Essa situação também é narrada no livro autobiográfico da dançarina egípcia Dina (Ma Liberté de Danser), que só tomei conhecimento depois de contar para a Lívia o que conto a vocês neste post, sobre a mudança da imagem da dança do ventre no mundo árabe. Essa volta ao conservadorismo aconteceu em todo o mundo árabe, até mesmo no Líbano que é cristão! A dança do ventre fora dos círculos familiares passou a ser vista como haram (ilícito), como uma importação e não com expressão da cultura egípcia, e até mesmo árabe!

Com o tempo, a tradição das dançarinas na vida cotidiana da sociedade egípcia deixou de ser comum. Ano passado, por exemplo, meu amigo Mohamad Khairy se casou com minha amiga Weasal lá no Cairo, e ele me convidou para dançar no casamento dele. Tipo: isso era tradição anos atrás!! Mas eu fiquei chocada e perguntei a ele se os convidados não ficariam incomodados, a resposta dele foi: "Não, mas eles vão estranhar. Só que eles sabem quem eu sou e como minha família é, e não vão pensar mal de mim e de minha esposa". Pensar mal por quê, né? Pois alguém já viu o vídeo de uma dançarina do ventre super over deixando a noiva morta de vergonha? As dançarinas divas que vemos por aí como Soraia Zayed, Dina, Randa Kamel, não dançam pro povo, baby, elas dançam pra ricaços e principalmente pros turistas.

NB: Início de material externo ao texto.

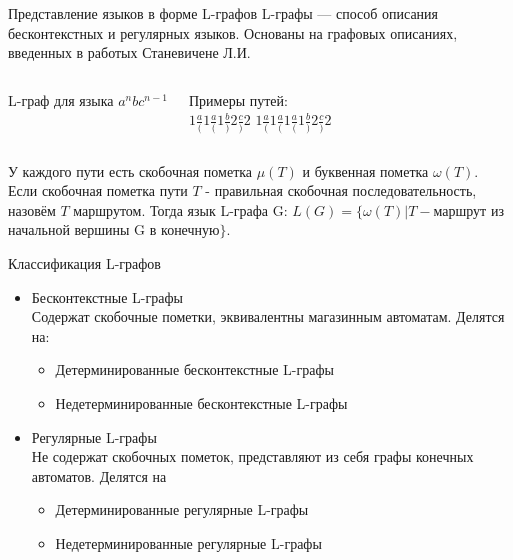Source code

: \documentclass{beamer}
\begin{document}
\begin{frame}{Представление языков в форме L-графов}
L-графы --- способ описания бесконтекстных и регулярных языков. Основаны на графовых описаниях, введенных в работых Станевичене Л.И.
\begin{columns}
    L-граф для языка $a^nbc^{n-1}$
    Примеры путей:\\
    \LARGE{$1\frac{a}{(}1\frac{a}{(}1\frac{b}{)}2\frac{c}{)}2$}
    \vspace{0.8cm}
    \LARGE{$1\frac{a}{(}1\frac{a}{(}1\frac{a}{(}1\frac{b}{)}2\frac{c}{)}2$}\\
\end{columns}
У каждого пути есть скобочная пометка $\mu(T)$ и буквенная пометка $\omega(T)$. Если скобочная пометка пути $T$ - правильная скобочная последовательность, назовём $T$ маршрутом. Тогда язык L-графа G: $L(G) = \{\omega(T)|T-$маршрут из начальной вершины G в конечную$\}$.
\end{frame}

\begin{frame} {Классификация L-графов}
\begin{itemize}
  \item Бесконтекстные L-графы\\
    Содержат скобочные пометки, эквивалентны магазинным автоматам. Делятся на:
    \begin{itemize}
      \item Детерминированные бесконтекстные L-графы
      \item Недетерминированные бесконтекстные L-графы
    \end{itemize}
  \item Регулярные L-графы\\
  Не содержат скобочных пометок, представляют из себя графы конечных автоматов. Делятся на\\
  \begin{itemize}
      \item Детерминированные регулярные L-графы
      \item Недетерминированные регулярные L-графы
    \end{itemize}
\end{itemize}
\end{frame}
\end{document}
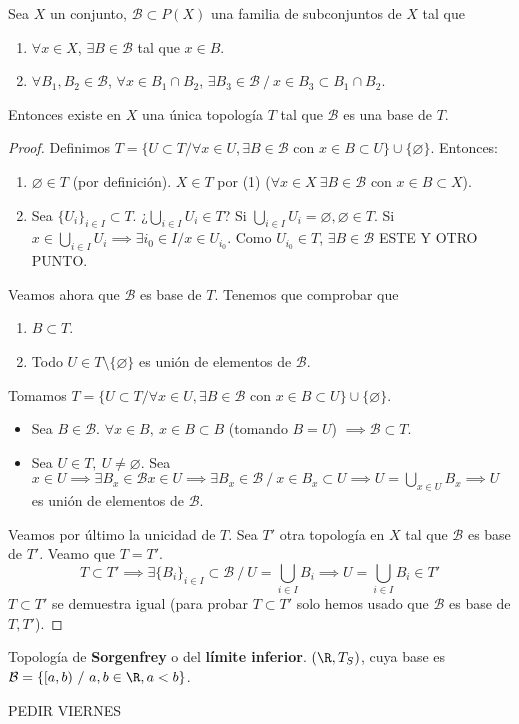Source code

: \begin{nth}
  Sea $X$ un conjunto, $\mathcal{B} \subset P(X)$ una familia de subconjuntos de $X$ tal que
  \begin{enumerate}
    \item $\forall x \in X$, $\exists B \in \mathcal{B}$ tal que $x \in B$.
    \item $\forall B_1,B_2 \in \mathcal{B}$, $\forall x \in B_1 \cap B_2$, $\exists B_3 \in \mathcal{B}\ /\ x \in B_3 \subset B_1 \cap B_2$.
  \end{enumerate}
  Entonces existe en $X$ una única topología $T$ tal que $\mathcal{B}$ es una base de $T$.
\end{nth}
\begin{proof}
  Definimos $T=\{U \subset T / \forall x \in U, \exists B \in \mathcal{B}$ con $ x \in B \subset U\} \cup \{\varnothing \}$. Entonces:
  \begin{enumerate}
    \item $\varnothing \in T$ (por definición). $X \in T$ por (1) ($\forall x \in X\ \exists B \in \mathcal{B}$ con $x \in B \subset X$).
    \item Sea $\{U_i\}_{i \in I} \subset T$. ¿$\bigcup_{i \in I} U_i \in T$? Si $\bigcup_{i \in I} U_i = \varnothing , \varnothing \in T$. Si $x \in \bigcup_{i \in I} U_i \implies \exists i_0 \in I / x \in U_{i_0}$. Como $U_{i_0} \in T$, $\exists B \in \mathcal{B}$ ESTE Y OTRO PUNTO.
  \end{enumerate}
  Veamos ahora que $\mathcal{B}$ es base de $T$. Tenemos que comprobar que
  \begin{enumerate}
    \item $B \subset T$.
    \item Todo $U \in T \setminus \{\varnothing \}$ es unión de elementos de $\mathcal{B}$.
  \end{enumerate}
  Tomamos $T=\{U \subset T / \forall x \in U, \exists B \in \mathcal{B}$ con $ x \in B \subset U\} \cup \{\varnothing \}$.
  \begin{itemize}
    \item Sea $B \in \mathcal{B}$. $\forall x \in B,\ x \in B \subset B$ (tomando $B=U$) $\implies \mathcal{B} \subset T$.
    \item Sea $U \in T,\ U \neq \varnothing $. Sea $x \in U \implies \exists B_x \in \mathcal{B}x \in U \implies \exists B_x \in \mathcal{B}\ /\ x \in B_x \subset U \implies U = \bigcup_{x \in U} B_x \implies U$ es unión de elementos de $\mathcal{B}$.
  \end{itemize}
  Veamos por último la unicidad de $T$. Sea $T'$ otra topología en $X$ tal que $\mathcal{B}$ es base de $T'$. Veamo que $T=T'$. \[T \subset T' \implies \exists \{B_i\}_{i \in I} \subset \mathcal{B}\ /\ U = \bigcup_{i \in I} B_i \implies U = \bigcup_{i \in I} B_i \in T' \]
  $T \subset T'$ se demuestra igual (para probar $T \subset T'$ solo hemos usado que $\mathcal{B}$ es base de $T,T'$).
\end{proof}
\begin{exmp}
  Topología de \textbf{Sorgenfrey} o del \textbf{límite inferior}. $(\R,T_S)$, cuya base es $\mathcal{B}=\{[a,b)\ /\ a,b \in \R, a<b\} $.
\end{exmp}
PEDIR VIERNES

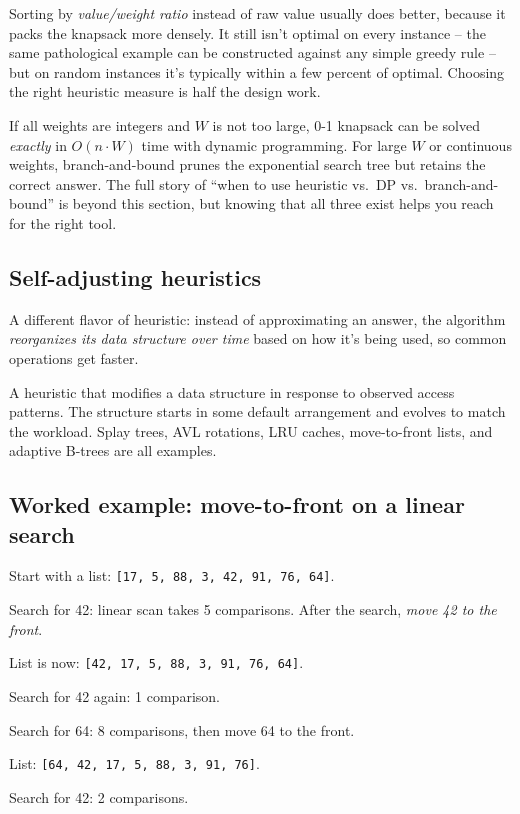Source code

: \documentclass[11pt]{article}
\begin{document}
\begin{ideabox}
Sorting by \emph{value/weight ratio} instead of raw value usually
does better, because it packs the knapsack more densely. It still
isn't optimal on every instance -- the same pathological example
can be constructed against any simple greedy rule -- but on random
instances it's typically within a few percent of optimal. Choosing
the right heuristic measure is half the design work.
\end{ideabox}

\begin{notebox}
If all weights are integers and $W$ is not too large, 0-1 knapsack
can be solved \emph{exactly} in $O(n \cdot W)$ time with dynamic
programming. For large $W$ or continuous weights, branch-and-bound
prunes the exponential search tree but retains the correct answer.
The full story of ``when to use heuristic vs.\ DP vs.\
branch-and-bound'' is beyond this section, but knowing that all
three exist helps you reach for the right tool.
\end{notebox}

\subsection{Self-adjusting heuristics}

A different flavor of heuristic: instead of approximating an answer,
the algorithm \emph{reorganizes its data structure over time} based
on how it's being used, so common operations get faster.

\begin{defnbox}
A heuristic that modifies a data structure in response to observed
access patterns. The structure starts in some default arrangement and
evolves to match the workload. Splay trees, AVL rotations, LRU caches,
move-to-front lists, and adaptive B-trees are all examples.
\end{defnbox}

\subsection{Worked example: move-to-front on a linear search}

\begin{examplebox}
Start with a list: \texttt{[17, 5, 88, 3, 42, 91, 76, 64]}.

Search for 42: linear scan takes 5 comparisons. After the search,
\emph{move 42 to the front}.

List is now: \texttt{[42, 17, 5, 88, 3, 91, 76, 64]}.

Search for 42 again: 1 comparison.

Search for 64: 8 comparisons, then move 64 to the front.

List: \texttt{[64, 42, 17, 5, 88, 3, 91, 76]}.

Search for 42: 2 comparisons.
\end{examplebox}
\end{document}
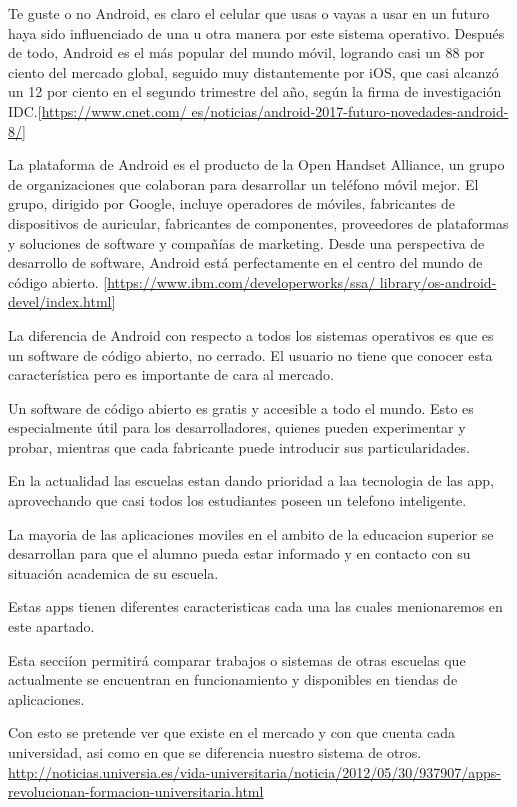 Te guste o no Android, es claro el celular que usas o vayas a usar en un futuro haya sido influenciado de 
una u otra manera por este sistema operativo. Después de todo, Android es el más popular del mundo móvil, 
logrando casi un 88 por ciento del mercado global, seguido muy distantemente por iOS, que casi alcanzó un 
12 por ciento en el segundo trimestre del año, según la firma de investigación IDC.[\url{https://www.cnet.com/
es/noticias/android-2017-futuro-novedades-android-8/}]

La plataforma de Android es el producto de la Open Handset Alliance, un grupo de organizaciones que 
colaboran para desarrollar un teléfono móvil mejor. El grupo, dirigido por Google, incluye operadores de 
móviles, fabricantes de dispositivos de auricular, fabricantes de componentes, proveedores de plataformas y 
soluciones de software y compañías de marketing. Desde una perspectiva de desarrollo de software, Android 
está perfectamente en el centro del mundo de código abierto. [\url{https://www.ibm.com/developerworks/ssa/
library/os-android-devel/index.html}]

La diferencia de Android con respecto a todos los sistemas operativos  es que es un software de código 
abierto, no cerrado. El usuario no tiene que conocer esta característica pero es importante de cara al 
mercado.


Un software de código abierto es gratis y accesible a todo el mundo. Esto es especialmente útil para los 
desarrolladores, quienes pueden experimentar y probar, mientras que cada fabricante puede introducir sus 
particularidades. 


En la actualidad las escuelas estan dando prioridad a laa tecnologia de las app, aprovechando que casi 
todos los estudiantes poseen un telefono inteligente.


La mayoria de las aplicaciones moviles en el ambito de la educacion superior se desarrollan para que el 
alumno pueda estar informado y en contacto con su situación academica de su escuela.

Estas apps tienen diferentes caracteristicas cada una las cuales menionaremos en este apartado.

Esta secciíon permitirá comparar trabajos o sistemas de otras escuelas que actualmente se encuentran en 
funcionamiento y disponibles en tiendas de aplicaciones.

Con esto se pretende ver que existe en el mercado y con que cuenta cada universidad, asi como en que se 
diferencia nuestro sistema de otros.
\url{http://noticias.universia.es/vida-universitaria/noticia/2012/05/30/937907/apps-revolucionan-formacion-universitaria.html}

Hoje em dia eu tenho as minhas dúvidas se a dança do ventre ainda vai ter espaço no meio de entretenimento egípcio. Se vocês não sabem, a maioria do parlamento eleita recentemente é da Irmandade Islâmica, e a intenção deles é instituir a charía como lei constitucional. A minha amiga Esraa de Alexandria diz que o Egito não vai virar uma Arábia Saudita, mas eu tenho minhas ressalvas. Ah sim, cabe lembrar que essa imagem que vemos na TV é super deturpada, homens-bomba, terrorismo, etc, nada tem a ver com uma volta à religião, a sua ação é totalmente motivada por uma questão política, e não religiosa (como vocês poderão entender aqui).

No entanto, a dança do ventre no meio familiar anda fortalecida no Egito. As mulheres andam de niqab na rua (aquele véu que só deixa os olhos à mostra), depois passam na Khan el Khalili (ou seus maridos), compram uma roupa de dança do ventre ou um xale de medalhas, e vão pra casa dançar! Eu mostro meus vídeos para elas, elas gostam, dão opinião, dicas, etc, a dança do ventre nesse ponto acredito que nunca vai morrer! Inshallah!